Some harsh truths behind the field of data science

Photo by Mohammad Rahmani on Unsplash
Photo by Mohammad Rahmani on Unsplash

It may seem that being a data scientist is all sunshine and rainbows. High pay, great benefits, flexible hours, and enjoyable work are some things that come to mind when thinking about a Data Science job.

While these are all true, every job has hidden struggles behind the scenes, and data science is no exception. Don’t get me wrong; it’s a fantastic job, and I absolutely love the field, but not every day is glorious, nor is the whole field perfect.

That’s why, in this article, I want to explore several realities you must accept as a data scientist. Hopefully, this will help anyone reading this post who wants to be a data scientist decide if this field is really for them.

Learning Hamster Wheel

I have said this many times and will say it again, but you can’t learn everything in data science; it’s just too huge!

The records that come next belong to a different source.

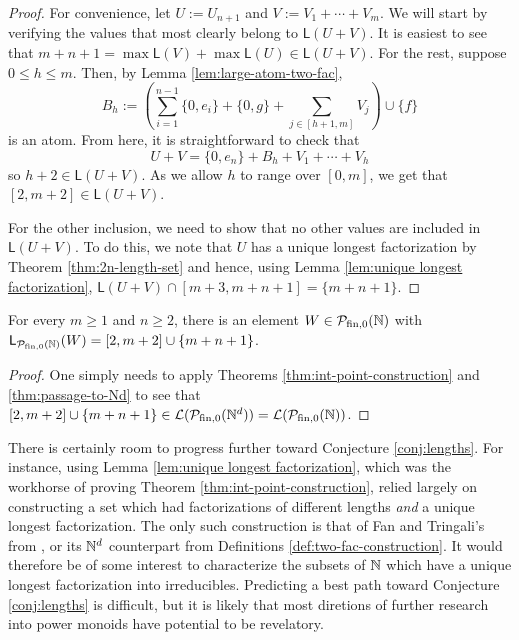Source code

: \begin{proof}
	For convenience, let $U := U_{n+1}$ and $V := V_1 + \cdots + V_m$.
	We will start by verifying the values that most clearly belong to $\mathsf{L}(U+V)$.
	It is easiest to see that $m+n+1 =\max\mathsf{L}(V)+\max\mathsf{L}(U) \in \mathsf{L}(U+V)$.
	For the rest, suppose $0\le h \le m$.
	Then, by Lemma \ref{lem:large-atom-two-fac}, 
	\[B_h := \left( \sum_{i=1}^{n-1} \{0,e_i\} + \{0,g\} + \sum_{j\in [ h+1,m ]} V_j \right) \cup \{f\} \]
	is an atom.
	From here, it is straightforward to check that
	\[ U+ V = \{0,e_n\} + B_h + V_1 + \cdots + V_h \]
	so $h+2 \in \mathsf{L}(U+V)$.
	As we allow $h$ to range over $[ 0,m ]$, we get that $[ 2,m+2 ] \in \mathsf{L}(U+V)$.
	
	For the other inclusion, we need to show that no other values are included in $\mathsf{L}(U+V)$.
	To do this, we note that $U$ has a unique longest factorization by Theorem \ref{thm:2n-length-set} and hence, using Lemma \ref{lem:unique longest factorization}, $\mathsf{L}(U+V) \cap [ m+3, m+n+1 ] = \{m+n+1\}$.
\end{proof}

\begin{cor}
	For every $m\ge 1$ and $n\ge 2$, there is an element $W\in {\mathcal{P}_{\textrm{fin},0}(\mathbb{N})}$ with $\mathsf{L}_{\mathcal{P}_{\textrm{fin},0}(\mathbb{N})}(W) = [2,m+2]\cup\{m+n+1\}$.
\end{cor}

\begin{proof}
	One simply needs to apply Theorems \ref{thm:int-point-construction} and \ref{thm:passage-to-Nd} to see that $[2,m+2]\cup\{m+n+1\}\in \mathcal{L}(\mathcal{P}_{\textrm{fin}, 0}(\mathbb{N}^d)) = \mathcal{L}({\mathcal{P}_{\textrm{fin},0}(\mathbb{N})})$.
\end{proof}

There is certainly room to progress further toward Conjecture \ref{conj:lengths}.
For instance, using Lemma \ref{lem:unique longest factorization}, which was the workhorse of proving Theorem \ref{thm:int-point-construction}, relied largely on constructing a set which had factorizations of different lengths \textit{and} a unique longest factorization.
The only such construction is that of Fan and Tringali's from \cite[Proposition 4.10]{fan-tringali18}, or its $\mathbb{N}^d$ counterpart from Definitions \ref{def:two-fac-construction}.
It would therefore be of some interest to characterize the subsets of $\mathbb{N}$ which have a unique longest factorization into irreducibles.  
Predicting a best path toward Conjecture \ref{conj:lengths} is difficult, but it is likely that most diretions of further research into power monoids have potential to be revelatory. 
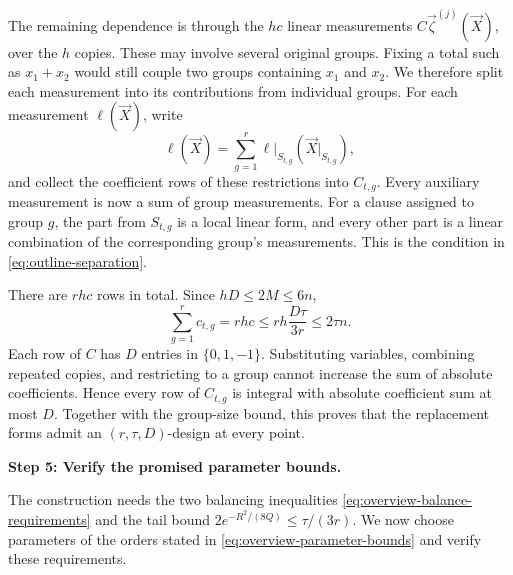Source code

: \documentclass[11pt,reqno]{amsart}
\numberwithin{equation}{section}
\theoremstyle{definition}\newtheorem{definition}[theorem]{Definition}
\theoremstyle{remark}\newtheorem{remark}[theorem]{Remark}
\renewcommand{\le}{\leqslant}
\begin{document}
The remaining dependence is through the $hc$ linear measurements
$C\vec\zeta^{(j)}(\vec X)$, over the $h$ copies. These may involve
several original groups. Fixing a total such as $x_1+x_2$ would
still couple two groups containing $x_1$ and $x_2$. We therefore
split each measurement into its contributions from individual
groups. For each measurement $\ell(\vec X)$, write
\[
 \ell(\vec X)=\sum_{g=1}^r
        \ell|_{S_{t,g}}(\vec X|_{S_{t,g}}),
\]
and collect the coefficient rows of these restrictions into
$C_{t,g}$. Every auxiliary measurement is now a sum of group
measurements. For a clause assigned to group $g$, the part from
$S_{t,g}$ is a local linear form, and every other part is a linear
combination of the corresponding group's measurements.
This is the condition in \eqref{eq:outline-separation}.

There are $rhc$ rows in total. Since $hD\le2M\le6n$,
\[
 \sum_{g=1}^r c_{t,g}
 =rhc\le rh\frac{D\tau}{3r}\le2\tau n.
\]
Each row of $C$ has $D$ entries in $\{0,1,-1\}$. Substituting
variables, combining repeated copies, and restricting to a group
cannot increase the sum of absolute coefficients. Hence every
row of $C_{t,g}$ is integral with absolute coefficient sum at most
$D$. Together with the group-size bound, this proves that the
replacement forms admit an $(r,\tau,D)$-design at every point.

\medskip\noindent
\textbf{Step 5: Verify the promised parameter bounds.}\par\nobreak
\smallskip\noindent
The construction needs the two balancing inequalities
\eqref{eq:overview-balance-requirements} and the tail bound
$2e^{-R^2/(8Q)}\le\tau/(3r)$. We now choose parameters of the orders
stated in \eqref{eq:overview-parameter-bounds} and verify these requirements.
\end{document}
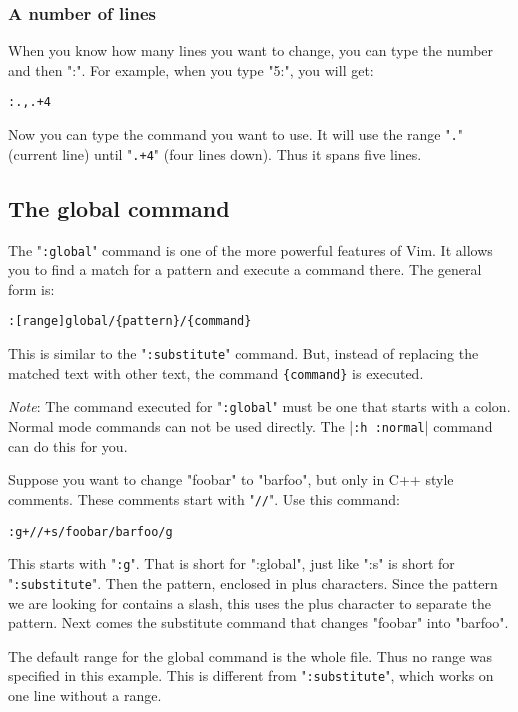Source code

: \subsubsection{A number of lines}
When you know how many lines you want to change, you can type the number and then ":".
For example, when you type "5:", you will get:

\begin{Verbatim}[samepage=true]
 :.,.+4
\end{Verbatim}

Now you can type the command you want to use.
It will use the range "\texttt{.}" (current line) until "\texttt{.+4}" (four lines down).
Thus it spans five lines.

\subsection{The global command}
The "\texttt{:global}" command is one of the more powerful features of Vim.
It allows you to find a match for a pattern and execute a command there.
The general form is:

\begin{Verbatim}[samepage=true]
 :[range]global/{pattern}/{command}
\end{Verbatim}

This is similar to the "\texttt{:substitute}" command.
But, instead of replacing the matched text with other text, the command \texttt{\{command\}} is executed.

\emph{Note}:
The command executed for "\texttt{:global}" must be one that starts with a colon.
Normal mode commands can not be used directly.
The |\texttt{:h :normal}| command can do this for you.

Suppose you want to change "foobar" to "barfoo", but only in C++ style comments.
These comments start with "\texttt{//}".
Use this command:

\begin{Verbatim}[samepage=true]
 :g+//+s/foobar/barfoo/g
\end{Verbatim}

This starts with "\texttt{:g}".
That is short for ":global", just like ":s" is short for "\texttt{:substitute}".
Then the pattern, enclosed in plus characters.
Since the pattern we are looking for contains a slash, this uses the plus character to separate the pattern.
Next comes the substitute command that changes "foobar" into "barfoo".

The default range for the global command is the whole file.
Thus no range was specified in this example.
This is different from "\texttt{:substitute}", which works on one line without a range.

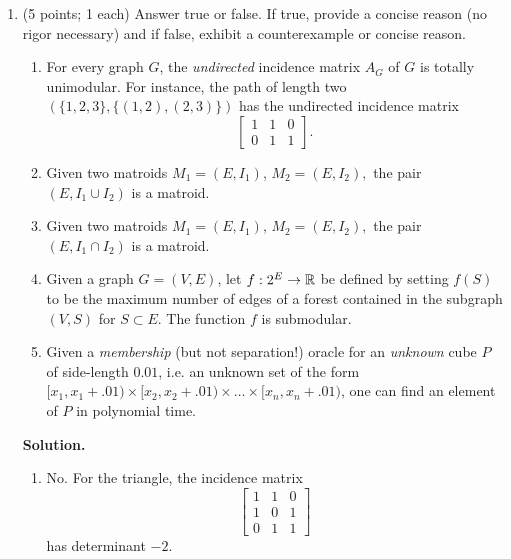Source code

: \documentclass[12pt]{article}
\begin{document}
\begin{enumerate}
\item (5 points; 1 each) Answer true or false. If true, provide a concise reason (no rigor necessary) and if false, exhibit a counterexample or concise reason.
\begin{enumerate}
\item For every graph $G$, the \emph{undirected} incidence matrix $A_G$ of $G$ is totally unimodular. For instance, the path of length two $(\{1,2,3\}, \{(1,2), (2,3)\})$ has the undirected incidence matrix
$$ \begin{bmatrix}
1 & 1 & 0 \\
0 & 1 & 1
\end{bmatrix}. $$
\item Given two matroids $M_1 = (E, I_1)$, $M_2 = (E, I_2),$ the pair $(E, I_1 \cup I_2)$ is a matroid.
\item Given two matroids $M_1 = (E, I_1)$, $M_2 = (E, I_2),$ the pair $(E, I_1 \cap I_2)$ is a matroid.
\item Given a graph $G = (V, E)$, let $f:2^E \to {\mathbb R}$ be defined by setting $f(S)$ to be the maximum number of edges of a forest contained in the subgraph $(V, S)$ for $S \subset E$. The function $f$ is submodular.
\item Given a \emph{membership} (but not separation!) oracle for an \emph{unknown} cube $P$ of side-length $0.01$, i.e. an unknown set of the form $[x_1 , x_1 + .01)\times [x_2, x_2 + .01) \times \dots \times [x_n, x_n + .01)$, one can find an element of $P$ in polynomial time. \end{enumerate}

\textbf{Solution.}

\begin{enumerate}
\item No. For the triangle, the incidence matrix
$$ \begin{bmatrix}
1 & 1 & 0 \\
1 & 0 & 1 \\
0 & 1 & 1
\end{bmatrix} $$
has determinant $-2$.


\end{enumerate}
\end{enumerate}
\end{document}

Not to mention that new research is released every year, in fact, every month, propelling the field forward even more. Just check the Machine Learning category on arXiv; there were 60 papers published on January 22nd!

This leads most data scientists to be on a hamster wheel of constantly learning and staying up to date. This is not a bad thing, but I have had times when it can feel exhausting, as you always feel behind.

I’ve dedicated nearly four years to this field, and without sounding arrogant, I probably put in more hours than many other people, yet I still feel I have only scratched the surface. There so much left for me to learn, which I personally find exciting.

As I just said, if you like learning and keeping yourself sharp, this is not a bad thing. However, along with your other commitments, it can become unsustainable in the long term.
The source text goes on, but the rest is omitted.